Originally published as Republican Brand: An Empty Hat on Blogcritics.


Wednesday, July 13, 2011

Repealing the Great Society

Republicans propose changes in Medicare and Social Security. The claim is that federal spending is “out of control.” Members of Congress repeat that claim often, hoping that by repetition their claim will become true. GOP members publicly advocate that the federal budget must be cut to their terms or else the United States can default on its obligations. The party opposes the “Great Society” as it did the “New Deal.” It just doesn't know that.

President Lyndon Baines Johnson (LBJ) signed the Social Security Act of 1965 into law. It established Medicare. Johnson enrolled former President Harry Truman as the first Medicare beneficiary at the bill-signing ceremony and presented him with the first Medicare card. Truman’s boss, President Franklin Delano Roosevelt (FDR), signed the first Social Security Act into law in 1935. Thirty years later, that part of FDR’s New Deal had become part of LBJ’s Great Society.

Republicans have opposed Social Security for more than 65-years-old. They also oppose facts. For instance, Social Security and Medicare entitlements are already paid for through an involuntary tax called FICA, collected at a rate of 7.65% of gross [before deduction] earnings. 6.2% goes for Social Security called OASDI [Old-Age, Survivors, and Disability Insurance]. 1.45% goes for Medicare. The federal system of old age, survivors, disability and hospital insurance is paid by the FICA tax. The Social Security system then funds the first three, while hospital insurance is funded by Medicare.

Those are the facts. Here are more. For the last 20 years Congressional Republicans have tried to limit Medicare spending on doctors’ services. However, the proposed limits have always proved to be so unrealistic, like their current demands, that each time new limits have been proposed, Congress has had to intervene to increase them. Republicans inaccurately call it uncontrolled spending when they lose.
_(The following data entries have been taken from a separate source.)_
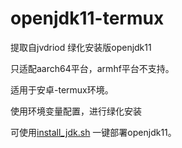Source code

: # openjdk11-termux
提取自jvdriod 绿化安装版openjdk11

只适配aarch64平台，armhf平台不支持。

适用于安卓-termux环境。

使用环境变量配置，进行绿化安装

可使用[install_jdk.sh](https://github.com/xiliuya/openjdk11-termux/releases/download/0.2/install_jdk.sh) 一键部署openjdk11。

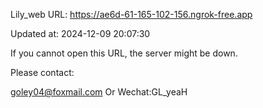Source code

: Lily_web URL: https://ae6d-61-165-102-156.ngrok-free.app

Updated at: 2024-12-09 20:07:30

If you cannot open this URL, the server might be down.

Please contact: 

goley04@foxmail.com Or Wechat:GL_yeaH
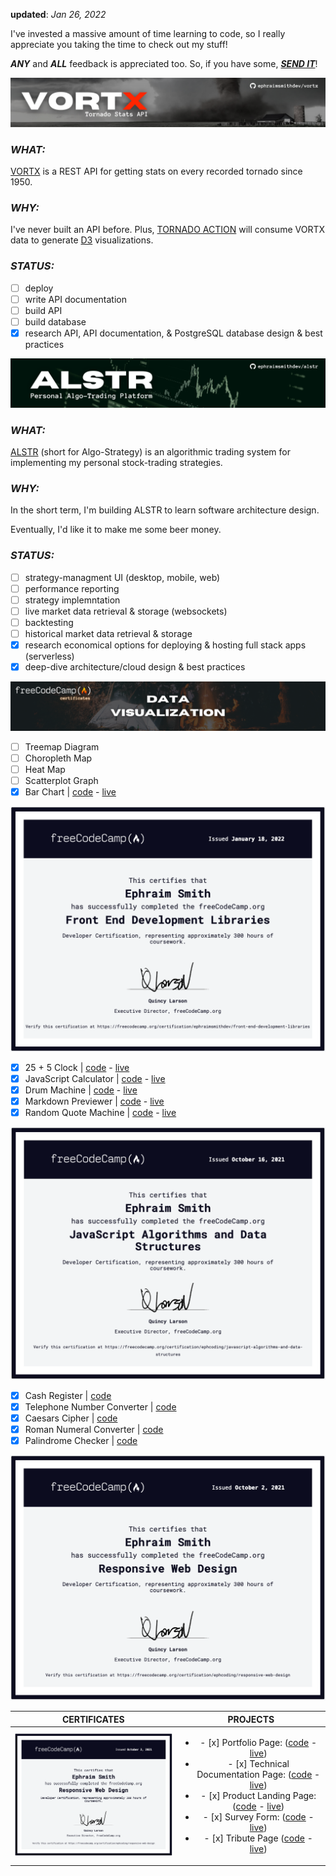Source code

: **updated**: _Jan 26, 2022_

I've invested a massive amount of time learning to code, so I really appreciate you taking the time to check out my stuff!

**_ANY_** and **_ALL_** feedback is appreciated too. So, if you have some, **_[SEND IT](mailto:feedback@ephraimsmith.dev)_**!

![vortx api repo graphic](./vortx.png)

### **_WHAT:_**

[VORTX](https://github.com/ephraimsmithdev/vortx) is a REST API for getting stats on every recorded tornado since 1950.

### **_WHY:_**

I've never built an API before. Plus, [TORNADO ACTION](https://github.com/ephraimsmithdev/tornado-action) will consume VORTX data to generate [D3](d3js.org/) visualizations.

### **_STATUS:_**

- [ ] deploy
- [ ] write API documentation
- [ ] build API
- [ ] build database
- [x] research API, API documentation, & PostgreSQL database design & best practices

![alstr algo-trading platform graphic](./alstr.png)

### **_WHAT:_**

[ALSTR](https://github.com/ephraimsmithdev/alstr) (short for Algo-Strategy) is an algorithmic trading system for implementing my personal stock-trading strategies.

### **_WHY:_**

In the short term, I'm building ALSTR to learn software architecture design.

Eventually, I'd like it to make me some beer money.

### **_STATUS:_**

- [ ] strategy-managment UI (desktop, mobile, web)
- [ ] performance reporting
- [ ] strategy implemntation
- [ ] live market data retrieval & storage (websockets)
- [ ] backtesting
- [ ] historical market data retrieval & storage
- [x] research economical options for deploying & hosting full stack apps (serverless)
- [x] deep-dive architecture/cloud design & best practices

![freeCodeCamp data visualization certificate graphic](./fcc_dv.png)

- [ ] Treemap Diagram
- [ ] Choropleth Map
- [ ] Heat Map
- [ ] Scatterplot Graph
- [x] Bar Chart | [code](https://github.com/ephraimsmithdev/bar-chart) - [live](https://ephraimsmithdev.github.io/bar-chart)

![freeCodeCamp frontend development libraries certificate ](cert_fedl.png)

- [x] 25 + 5 Clock | [code](https://github.com/ephraimsmithdev/pomodoro) - [live](https://ephraimsmithdev.github.io/pomodoro)
- [x] JavaScript Calculator | [code](https://github.com/ephraimsmithdev/javascript-calculator) - [live](https://ephraimsmithdev.github.io/javascript-calculator)
- [x] Drum Machine | [code](https://github.com/ephraimsmithdev/drum-machine) - [live](https://ephraimsmithdev.github.io/drum-machine)
- [x] Markdown Previewer | [code](https://github.com/ephraimsmithdev/markdown-previewer) - [live](https://ephraimsmithdev.github.io/markdown-previewer)
- [x] Random Quote Machine | [code](https://github.com/ephraimsmithdev/random-quote-machine) - [live](https://ephraimsmithdev.github.io/random-quote-machine)

![freeCodeCamp javascript algorithms & data structures certificate](cert_js.png)

- [x] Cash Register | [code](https://github.com/ephraimsmithdev/cash-register)
- [x] Telephone Number Converter | [code](https://github.com/ephraimsmithdev/telephone-number-converter)
- [x] Caesars Cipher | [code](https://github.com/ephraimsmithdev/caesars-cipher)
- [x] Roman Numeral Converter | [code](https://github.com/ephraimsmithdev/roman-numeral-converter)
- [x] Palindrome Checker | [code](https://github.com/ephraimsmithdev/palindrome-checker)

![freeCodeCamp responsive web design certificate](cert_rwd.png)

|              CERTIFICATES               |                                                                                                                                                                                                                                                                                                                                                                                                            PROJECTS                                                                                                                                                                                                                                                                                                                                                                                                            |
| :-------------------------------------: | :----------------------------------------------------------------------------------------------------------------------------------------------------------------------------------------------------------------------------------------------------------------------------------------------------------------------------------------------------------------------------------------------------------------------------------------------------------------------------------------------------------------------------------------------------------------------------------------------------------------------------------------------------------------------------------------------------------------------------------------------------------------------------------------------------------------------------: |
| <img src='./cert_rwd.png' width='450'/> | <ul><li>- [x] Portfolio Page: ([code](https://github.com/ephraimsmithdev/portfolio-page) - [live](https://ephraimsmithdev.github.io/portfolio-page))</li><li>- [x] Technical Documentation Page: ([code](https://github.com/ephraimsmithdev/technical-documentation-page) - [live](https://ephraimsmithdev.github.io/technical-documentation-page))</li><li>- [x] Product Landing Page: ([code](https://github.com/ephraimsmithdev/product-landing-page) - [live](https://ephraimsmithdev.github.io/product-landing-page))</li><li>- [x] Survey Form: ([code](https://github.com/ephraimsmithdev/survey-form) - [live](https://ephraimsmithdev.github.io/survey-form))</li><li>- [x] Tribute Page ([code](https://github.com/ephraimsmithdev/tribute-page) - [live](https://ephraimsmithdev.github.io/tribute-page))</li></ul> |
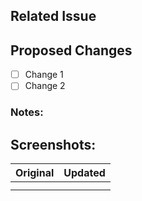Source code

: ## Related Issue 
<!-- Link Your Issue Here -->

## Proposed Changes
- [ ] Change 1
- [ ] Change 2

### Notes: 
<!-- Write here if any  -->

## Screenshots:

|                 Original                     |                       Updated                    |
|----------------------------------------------|--------------------------------------------------|
|<!-- Attach here screenshot1 before change --> | <!-- Attach here screeenshot1 after updating --> |
|<!-- Attach here screenshot2 before change --> | <!-- Attach here screeenshot2 after updating --> |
Only half of American's 65 and older had any health insurance at the time LBJ signed the bill that created Medicare. Medicaid, established by Title XIX of the Social Security Act of 1965, is administered by the states. The public health insurance program covers over 60 million people, including one in three children, eight million people with disabilities and nearly six million low-income seniors. Each state administers its own Medicaid program. In addition to Medicare, LBJ’s “Great Society” legislation included laws to uphold Civil Rights, to create Public Broadcasting and the National Endowment for the Arts and Humanities, and to establish a host other social legislation programs to improve the American way of life. It seems as if Republicans are determined to repeal the Great Society.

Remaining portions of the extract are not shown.